Plate tectonics describes a geological phenomenon in which parts of the Earth’s crust shift relative to each other. At one time, all the continents were united in one large supercontinent, Pangea. This shifting does not happen overnight; plate sliding occurs at a rate of several centimetres per year. The shifting causes changes and stresses in the earth’s crust that could trigger an earthquake. While these earthquakes are usually small and not noticeable, it is not uncommon for an earthquake of enormous magnitude to occur. Tectonic plates consist of continental crust, oceanic crust, or a combination of both.

Figure 1. Map of the EllaLink cable pointing out the location of GeoLab
Figure 1. Map of the EllaLink cable pointing out the location of GeoLab


The range of interactions with the seabed is diverse, with vertical and horizontal interactions occurring. For example, a vertical motion of the seafloor as caused by an earthquake. Such an interaction can be very easy to observe with the right equipment given the associated impact on the surrounding areas. Horizontal ocean-seabed interactions, however, are very difficult to observe without extensive local research at the relevant seabed location.


The Benthic zone is the ecological region at the lowest level of a body of water. This exists in all waters across the world. The organisms living within this area have a close relationship with the substrate as most of them are permanently located at the seafloor, or within the seafloor sediment. This zone varies from a few centimetres in depth to hundreds of metres. In deeper areas, this zone is strongly associated with low sunlight and low temperatures. In these areas, little biodiversity is present.


In addition to being active on land, human activity can also have an influence on the oceans. Examples of movements caused by humans include marine traffic, offshore (oil and gas or windmills), and fishing.

Figure 2. Overview of the GeoLab architecture
Figure 2. Overview of the GeoLab architecture


Humans have various effects on the marine ecosystem and, thereby, marine mammals. These effects can be structural or incidental. Incidental disturbances can arise from research, offshore industrial activities, and boat traffic. Structural influences include global over-fishing of marine mammals. Marine mammals are known to adapt their behaviour and reproductive strategy to human activity on the oceans. Studying these abiotic and biotic marine interactions can be very valuable to research on marine mammal evolution.

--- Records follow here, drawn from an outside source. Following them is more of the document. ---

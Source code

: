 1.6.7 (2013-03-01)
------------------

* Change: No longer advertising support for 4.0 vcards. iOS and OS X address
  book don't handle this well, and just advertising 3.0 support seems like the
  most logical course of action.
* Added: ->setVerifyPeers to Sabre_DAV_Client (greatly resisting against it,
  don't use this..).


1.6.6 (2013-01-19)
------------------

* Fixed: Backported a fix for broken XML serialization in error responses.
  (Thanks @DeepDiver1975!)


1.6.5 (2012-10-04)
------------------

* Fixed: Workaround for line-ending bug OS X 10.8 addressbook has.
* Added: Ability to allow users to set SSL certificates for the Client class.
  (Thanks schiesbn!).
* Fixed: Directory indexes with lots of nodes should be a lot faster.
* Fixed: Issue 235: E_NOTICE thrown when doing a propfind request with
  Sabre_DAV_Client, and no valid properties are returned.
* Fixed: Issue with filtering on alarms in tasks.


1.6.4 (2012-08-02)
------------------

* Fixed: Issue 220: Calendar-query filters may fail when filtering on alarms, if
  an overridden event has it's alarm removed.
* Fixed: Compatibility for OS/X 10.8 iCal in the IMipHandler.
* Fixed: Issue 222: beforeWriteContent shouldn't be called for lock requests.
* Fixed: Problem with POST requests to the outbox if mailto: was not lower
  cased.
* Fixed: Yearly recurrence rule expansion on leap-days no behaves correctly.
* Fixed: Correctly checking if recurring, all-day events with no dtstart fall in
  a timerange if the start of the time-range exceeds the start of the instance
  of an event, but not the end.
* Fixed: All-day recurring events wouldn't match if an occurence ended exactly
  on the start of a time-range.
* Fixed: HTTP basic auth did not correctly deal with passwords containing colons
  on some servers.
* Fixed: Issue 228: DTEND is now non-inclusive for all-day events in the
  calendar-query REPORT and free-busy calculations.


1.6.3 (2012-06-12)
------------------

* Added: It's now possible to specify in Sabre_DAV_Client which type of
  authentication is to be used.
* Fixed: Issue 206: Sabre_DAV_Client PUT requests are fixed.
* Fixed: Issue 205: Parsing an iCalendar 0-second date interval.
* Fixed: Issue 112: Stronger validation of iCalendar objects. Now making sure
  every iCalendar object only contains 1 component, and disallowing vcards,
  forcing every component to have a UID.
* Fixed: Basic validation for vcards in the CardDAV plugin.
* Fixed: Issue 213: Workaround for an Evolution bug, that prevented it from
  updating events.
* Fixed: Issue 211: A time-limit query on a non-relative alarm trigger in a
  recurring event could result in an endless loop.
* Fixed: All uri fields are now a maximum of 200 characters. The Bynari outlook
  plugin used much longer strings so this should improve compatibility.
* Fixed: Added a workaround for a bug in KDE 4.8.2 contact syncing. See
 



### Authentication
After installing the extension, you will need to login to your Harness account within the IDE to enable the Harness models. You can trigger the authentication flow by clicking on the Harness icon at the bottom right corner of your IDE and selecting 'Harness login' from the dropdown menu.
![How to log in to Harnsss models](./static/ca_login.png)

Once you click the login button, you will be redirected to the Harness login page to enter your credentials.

Cetology is part of oceanic mammal science which examines the behaviour of species in the category of Cetacea. Research of animals in this category is conducted by cetologists. The purpose of this research is to get a better understanding of the behaviour, community dynamics, and evolution of these animals, for example dolphins, orcas, and porpoises. These animals spend just 10% of their time above the ocean’s surface which makes it extremely difficult and time-consuming to track them and conduct research.